=== Section Start ===
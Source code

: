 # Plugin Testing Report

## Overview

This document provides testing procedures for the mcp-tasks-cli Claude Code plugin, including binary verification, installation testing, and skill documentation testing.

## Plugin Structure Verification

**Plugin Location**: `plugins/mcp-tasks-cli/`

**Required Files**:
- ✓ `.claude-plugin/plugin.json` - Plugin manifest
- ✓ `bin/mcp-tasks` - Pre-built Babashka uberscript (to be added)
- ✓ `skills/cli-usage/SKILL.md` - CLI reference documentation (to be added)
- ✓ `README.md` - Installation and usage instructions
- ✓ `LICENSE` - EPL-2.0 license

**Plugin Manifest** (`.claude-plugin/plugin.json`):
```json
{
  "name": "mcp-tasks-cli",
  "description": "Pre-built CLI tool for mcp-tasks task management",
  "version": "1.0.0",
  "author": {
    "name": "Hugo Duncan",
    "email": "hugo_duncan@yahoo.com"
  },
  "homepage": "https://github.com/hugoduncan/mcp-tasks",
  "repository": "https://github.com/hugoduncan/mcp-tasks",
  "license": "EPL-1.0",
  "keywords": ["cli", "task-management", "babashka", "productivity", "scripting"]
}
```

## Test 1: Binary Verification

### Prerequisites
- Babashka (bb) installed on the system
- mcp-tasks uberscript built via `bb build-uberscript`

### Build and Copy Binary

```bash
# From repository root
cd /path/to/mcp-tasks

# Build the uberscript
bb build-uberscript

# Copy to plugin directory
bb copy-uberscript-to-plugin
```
=== Section End ===
What is needed: Could you set down every record exactly as given?

Output of the exercise:
Source code

: # Plugin Testing Report

## Overview

This document provides testing procedures for the mcp-tasks-cli Claude Code plugin, including binary verification, installation testing, and skill documentation testing.

## Plugin Structure Verification

**Plugin Location**: `plugins/mcp-tasks-cli/`

**Required Files**:
- ✓ `.claude-plugin/plugin.json` - Plugin manifest
- ✓ `bin/mcp-tasks` - Pre-built Babashka uberscript (to be added)
- ✓ `skills/cli-usage/SKILL.md` - CLI reference documentation (to be added)
- ✓ `README.md` - Installation and usage instructions
- ✓ `LICENSE` - EPL-2.0 license

**Plugin Manifest** (`.claude-plugin/plugin.json`):
```json
{
  "name": "mcp-tasks-cli",
  "description": "Pre-built CLI tool for mcp-tasks task management",
  "version": "1.0.0",
  "author": {
    "name": "Hugo Duncan",
    "email": "hugo_duncan@yahoo.com"
  },
  "homepage": "https://github.com/hugoduncan/mcp-tasks",
  "repository": "https://github.com/hugoduncan/mcp-tasks",
  "license": "EPL-1.0",
  "keywords": ["cli", "task-management", "babashka", "productivity", "scripting"]
}
```

## Test 1: Binary Verification

### Prerequisites
- Babashka (bb) installed on the system
- mcp-tasks uberscript built via `bb build-uberscript`

### Build and Copy Binary

```bash
# From repository root
cd /path/to/mcp-tasks

# Build the uberscript
bb build-uberscript

# Copy to plugin directory
bb copy-uberscript-to-plugin
```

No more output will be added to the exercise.